Council approves spending an extra $20,000 on Morinville pothole repairs

by Colin Smith

Town Council has decided to draw $20,000 from Morinville’s transportation reserves to fund road repairs not included in the 2022 budget.

Those funds will be used for additional pothole filling to be completed by town staff.

Council made the decision after considering three options presented by administration, which it had requested to come up with a list of road, sidewalk and trail rehabilitation projects that could be done with $120,000 during this construction season.

At its June 14 meeting Councillor, Scott Richardson put forward the idea of using $120,000 of transportation reserve funds for additional road and sidewalk rehabilitation this season.

The option that involved spending the entire $120,000 would have seen it allocated to a contracted asphalt mill and overlay along Cardiff Road or 100 Street, sidewalk spot replacement in various locations or contracted spray patching of trails and roads in various locations.

Alternatively, transportation reserves funds could be used to Increase the roads operating budget up to $60,000 for one or both of contracted spray patching the most deficient areas of 100 Street and Cardiff Road, $40,000, or additional pothole repairs to be completed by staff, $20,000.

The other option was that transportation reserve funds not be used for project spending in 2022, with the administration to review options to for their use for funding in the capital plan for 2023.

This was the preferred option of the administration, which recommended that council defer utilizing the transportation reserves in 2022 in order to mitigate impacts to the 2023 capital budget from current economic conditions.

In his presentation to council, Infrastructure Services Manager Jordan Betteridge acknowledged that there are a greater than usual number of potholes and cracks in Morinville’s roads, sidewalks and trails because of the extraordinary 2021/2022 winter season weather, with its mid-winter freezing rain events and freeze/thaw cycles.

But because grant funding for the 2023 capital budget will be reduced, it may be necessary to use transportation reserve funds to ensure the annual road rehabilitation program and the annual sidewalk replacement program can be funded next year.

Also, the availability of contractors to take on projects may be limited at this point in the construction season.  Contractors are likely to have full workloads, and as a result pricing for new projects will typically come at a premium.

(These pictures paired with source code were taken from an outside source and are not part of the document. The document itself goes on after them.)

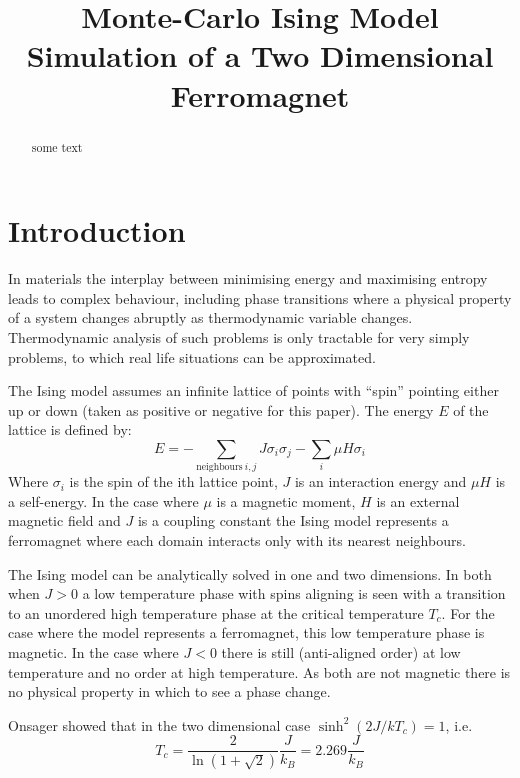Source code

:\documentclass[12pt,a4paper,english]{article}
\author{}
\title{Monte-Carlo Ising Model Simulation of a Two Dimensional Ferromagnet}
\begin{document}
\maketitle

\begin{abstract}
some text
\end{abstract}

\section{Introduction}
\label{sec:introduction}
In materials the interplay between minimising energy and maximising entropy leads to complex behaviour, including phase transitions where a physical property of a system changes abruptly as thermodynamic variable changes.  Thermodynamic analysis of such problems is only tractable for very simply problems, to which real life situations can be approximated.

The Ising model\cite{brush67} assumes an infinite lattice of points with ``spin'' pointing either up or down (taken as positive or negative for this paper).  The energy $E$ of the lattice is defined by:
\begin{equation}
\label{eq:ising-energy}
E = - \sum_{\mathrm{neighbours}\: i,j} J \sigma_i \sigma_j - \sum_i \mu H \sigma_i
\end{equation}
Where $\sigma_i$ is the spin of the ith lattice point, $J$ is an interaction energy and $\mu H$ is a self-energy.  In the case where $\mu$ is a magnetic moment, $H$ is an external magnetic field and $J$ is a coupling constant the Ising model represents a ferromagnet where each domain interacts only with its nearest neighbours.

The Ising model can be analytically solved in one and two dimensions.  In both when $J>0$ a low temperature phase with spins aligning is seen with a transition to an unordered high temperature phase at the critical temperature $T_c$.  For the case where the model represents a ferromagnet, this low temperature phase is magnetic.  In the case where $J<0$ there is still (anti-aligned order) at low temperature and no order at high temperature.  As both are not magnetic there is no physical property in which to see a phase change.

Onsager \cite{onsager44} showed that in the two dimensional case $\sinh^2 \left(2J/kT_c\right)=1$, i.e.
\begin{equation}
\label{eq:T-c}
T_c= \frac{2} {\ln \left( 1 + \sqrt{2}\right)} \frac{J}{k_B} = 2.269 \frac{J}{k_B}
\end{equation}
\end{document}
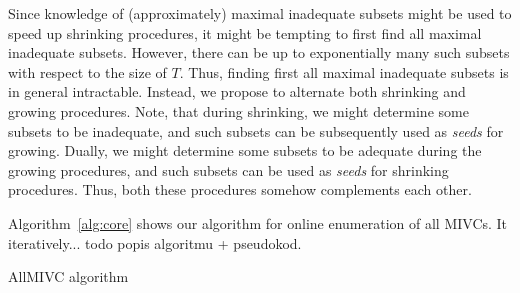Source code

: Since knowledge of (approximately) maximal inadequate subsets might be used to speed up shrinking procedures, it might be tempting to first find all maximal inadequate subsets. However, there can be up to exponentially many such subsets with respect to the size of $T$. Thus, finding first all maximal inadequate subsets is in general intractable. Instead, we propose to alternate both shrinking and growing procedures. Note, that during shrinking, we might determine some subsets to be inadequate, and such subsets can be subsequently used as \emph{seeds} for growing. Dually, we might determine some subsets to be adequate during the growing procedures, and such subsets can be used as \emph{seeds} for shrinking procedures. Thus, both these procedures somehow complements each other. 

Algorithm~\ref{alg:core} shows our algorithm for online enumeration of all MIVCs. It iteratively... todo popis algoritmu + pseudokod. 


\begin{algorithm}[!t]

\caption{AllMIVC algorithm}
\end{algorithm}




 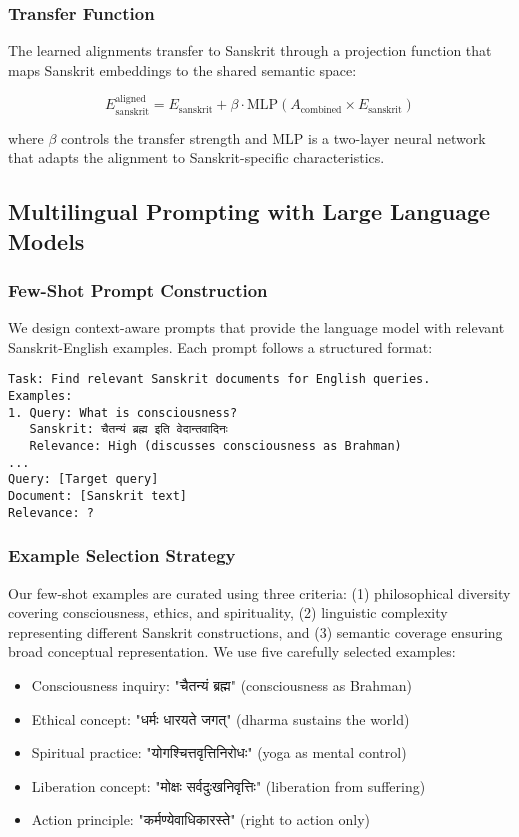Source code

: \documentclass[runningheads]{llncs}
\begin{document}
\subsubsection{Transfer Function}
The learned alignments transfer to Sanskrit through a projection function that maps Sanskrit embeddings to the shared semantic space:

\begin{equation}
E_{\text{sanskrit}}^{\text{aligned}} = E_{\text{sanskrit}} + \beta \cdot \text{MLP}(A_{\text{combined}} \times E_{\text{sanskrit}})
\end{equation}

where $\beta$ controls the transfer strength and MLP is a two-layer neural network that adapts the alignment to Sanskrit-specific characteristics.

\subsection{Multilingual Prompting with Large Language Models}

\subsubsection{Few-Shot Prompt Construction}
We design context-aware prompts that provide the language model with relevant Sanskrit-English examples. Each prompt follows a structured format:

\begin{verbatim}
Task: Find relevant Sanskrit documents for English queries.
Examples:
1. Query: What is consciousness?
   Sanskrit: चैतन्यं ब्रह्म इति वेदान्तवादिनः
   Relevance: High (discusses consciousness as Brahman)
...
Query: [Target query]
Document: [Sanskrit text]
Relevance: ?
\end{verbatim}

\subsubsection{Example Selection Strategy}
Our few-shot examples are curated using three criteria: (1) philosophical diversity covering consciousness, ethics, and spirituality, (2) linguistic complexity representing different Sanskrit constructions, and (3) semantic coverage ensuring broad conceptual representation. We use five carefully selected examples:

\begin{itemize}
\item Consciousness inquiry: "चैतन्यं ब्रह्म" (consciousness as Brahman)
\item Ethical concept: "धर्मः धारयते जगत्" (dharma sustains the world)
\item Spiritual practice: "योगश्चित्तवृत्तिनिरोधः" (yoga as mental control)
\item Liberation concept: "मोक्षः सर्वदुःखनिवृत्तिः" (liberation from suffering)
\item Action principle: "कर्मण्येवाधिकारस्ते" (right to action only)
\end{itemize}
\end{document}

In the end, council favoured the $20,000 pothole repair option, unanimously passing a motion to that effect proposed by Councillor Rebecca Balanko.

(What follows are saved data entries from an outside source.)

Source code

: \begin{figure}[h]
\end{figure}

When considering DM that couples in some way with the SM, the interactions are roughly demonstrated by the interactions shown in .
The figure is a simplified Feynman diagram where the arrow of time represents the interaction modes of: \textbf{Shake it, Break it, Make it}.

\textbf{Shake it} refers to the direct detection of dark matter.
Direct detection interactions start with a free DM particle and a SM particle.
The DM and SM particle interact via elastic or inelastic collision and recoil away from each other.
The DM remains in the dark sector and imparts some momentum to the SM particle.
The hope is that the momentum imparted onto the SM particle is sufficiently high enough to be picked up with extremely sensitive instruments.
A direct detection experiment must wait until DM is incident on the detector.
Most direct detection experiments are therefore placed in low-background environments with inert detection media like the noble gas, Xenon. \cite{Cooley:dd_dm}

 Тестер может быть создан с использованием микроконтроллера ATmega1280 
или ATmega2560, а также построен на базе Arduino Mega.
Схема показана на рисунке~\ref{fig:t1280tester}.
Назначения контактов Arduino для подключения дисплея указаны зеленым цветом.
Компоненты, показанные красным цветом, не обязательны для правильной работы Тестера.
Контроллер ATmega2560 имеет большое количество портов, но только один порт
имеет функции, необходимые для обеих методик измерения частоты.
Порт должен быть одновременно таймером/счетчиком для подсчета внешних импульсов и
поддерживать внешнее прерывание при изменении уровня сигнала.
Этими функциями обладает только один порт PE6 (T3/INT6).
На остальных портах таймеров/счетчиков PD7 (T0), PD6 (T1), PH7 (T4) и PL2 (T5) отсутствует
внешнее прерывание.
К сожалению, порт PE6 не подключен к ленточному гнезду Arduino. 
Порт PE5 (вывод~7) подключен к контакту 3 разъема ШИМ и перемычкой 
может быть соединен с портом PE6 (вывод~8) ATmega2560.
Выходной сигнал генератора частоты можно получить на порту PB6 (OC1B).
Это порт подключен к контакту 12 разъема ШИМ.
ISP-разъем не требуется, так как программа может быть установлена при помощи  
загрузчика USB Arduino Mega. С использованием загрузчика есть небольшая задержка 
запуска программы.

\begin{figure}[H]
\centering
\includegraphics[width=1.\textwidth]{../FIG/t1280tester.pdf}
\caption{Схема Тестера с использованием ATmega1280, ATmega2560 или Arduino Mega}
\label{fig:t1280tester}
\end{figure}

“Let’s get this done now and make bigger plans for next year when we have to look at some repairs and possible replacements,” said Balanko. “The evidence was quite compelling with grant dollars not necessarily being allocated for next year that we’ll have to look at that buying power and stretching it out as much as we can.”

Withdrawing the funds for the pothole repair project leaves the transportation reserve with a balance of $320,861.66.

The 2022 budget allocated $880,400 to the Road Rehabilitation Program. That decreased to $760,400 when $120,000 was reallocated to cover the costs of substructure maintenance on the Little Egg Creek Bridge.

According to Betteridge, the reallocation will not take away from necessary road rehabilitation work because underground work budgeted for was found to be unnecessary.

The need for maintenance of the structure on East Boundary Road, also known as the Manawan Canal Bridge, came to light during an inspection of the damage after a Sturgeon County grader hit deck girders on May 11, knocking them out of alignment.

Sturgeon County will be paying for the girder repairs.